* _WHAT YOU ARE ASKED TO DO_:
Pick out all lines of the entries that include the word "retouching" and copy them.

* _Dataset items_:
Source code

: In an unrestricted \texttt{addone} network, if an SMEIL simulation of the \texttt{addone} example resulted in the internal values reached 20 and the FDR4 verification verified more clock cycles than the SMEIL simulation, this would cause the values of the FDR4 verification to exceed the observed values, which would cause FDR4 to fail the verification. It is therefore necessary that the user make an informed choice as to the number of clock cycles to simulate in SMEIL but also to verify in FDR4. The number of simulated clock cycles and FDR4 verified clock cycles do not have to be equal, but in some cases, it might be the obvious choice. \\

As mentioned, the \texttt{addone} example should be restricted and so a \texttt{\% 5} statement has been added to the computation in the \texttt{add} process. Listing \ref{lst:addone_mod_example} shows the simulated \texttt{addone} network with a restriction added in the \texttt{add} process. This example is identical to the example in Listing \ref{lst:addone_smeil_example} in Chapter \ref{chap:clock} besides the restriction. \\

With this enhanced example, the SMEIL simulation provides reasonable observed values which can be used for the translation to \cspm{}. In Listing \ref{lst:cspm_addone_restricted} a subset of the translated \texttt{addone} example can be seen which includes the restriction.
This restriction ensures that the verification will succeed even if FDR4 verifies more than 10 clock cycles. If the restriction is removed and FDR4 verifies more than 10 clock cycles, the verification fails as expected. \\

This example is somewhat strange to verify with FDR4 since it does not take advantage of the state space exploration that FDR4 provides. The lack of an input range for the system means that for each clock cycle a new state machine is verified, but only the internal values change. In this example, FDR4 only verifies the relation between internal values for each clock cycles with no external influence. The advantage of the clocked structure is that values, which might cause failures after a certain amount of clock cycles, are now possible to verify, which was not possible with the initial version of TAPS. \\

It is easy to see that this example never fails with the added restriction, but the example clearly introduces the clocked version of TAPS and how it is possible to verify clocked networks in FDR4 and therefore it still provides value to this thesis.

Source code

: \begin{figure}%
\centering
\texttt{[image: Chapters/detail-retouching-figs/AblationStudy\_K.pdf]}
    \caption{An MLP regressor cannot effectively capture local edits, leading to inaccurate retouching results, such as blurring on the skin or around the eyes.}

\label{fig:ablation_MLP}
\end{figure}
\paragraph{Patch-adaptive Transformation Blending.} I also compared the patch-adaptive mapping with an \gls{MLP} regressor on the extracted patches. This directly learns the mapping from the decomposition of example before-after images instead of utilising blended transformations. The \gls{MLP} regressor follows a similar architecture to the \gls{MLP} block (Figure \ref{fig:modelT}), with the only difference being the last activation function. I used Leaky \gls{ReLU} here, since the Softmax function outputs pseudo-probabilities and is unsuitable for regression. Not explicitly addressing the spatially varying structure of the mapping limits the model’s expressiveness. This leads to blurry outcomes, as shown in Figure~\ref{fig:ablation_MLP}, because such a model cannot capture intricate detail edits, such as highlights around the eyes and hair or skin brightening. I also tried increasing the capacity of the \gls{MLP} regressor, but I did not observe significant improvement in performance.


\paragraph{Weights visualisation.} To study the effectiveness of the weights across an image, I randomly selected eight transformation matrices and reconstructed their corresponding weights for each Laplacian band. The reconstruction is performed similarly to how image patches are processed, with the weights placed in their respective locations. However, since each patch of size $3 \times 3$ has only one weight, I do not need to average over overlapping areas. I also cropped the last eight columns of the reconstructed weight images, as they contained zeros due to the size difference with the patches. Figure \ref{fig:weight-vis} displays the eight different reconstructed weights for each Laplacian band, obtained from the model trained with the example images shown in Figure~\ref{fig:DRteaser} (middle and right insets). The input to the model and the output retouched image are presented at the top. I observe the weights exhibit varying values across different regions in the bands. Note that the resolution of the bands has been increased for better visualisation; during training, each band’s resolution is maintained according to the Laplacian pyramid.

* _ANSWER SECTION_:
\texttt{[image: Chapters/detail-retouching-figs/AblationStudy\_K.pdf]}
    \caption{An MLP regressor cannot effectively capture local edits, leading to inaccurate retouching results, such as blurring on the skin or around the eyes.}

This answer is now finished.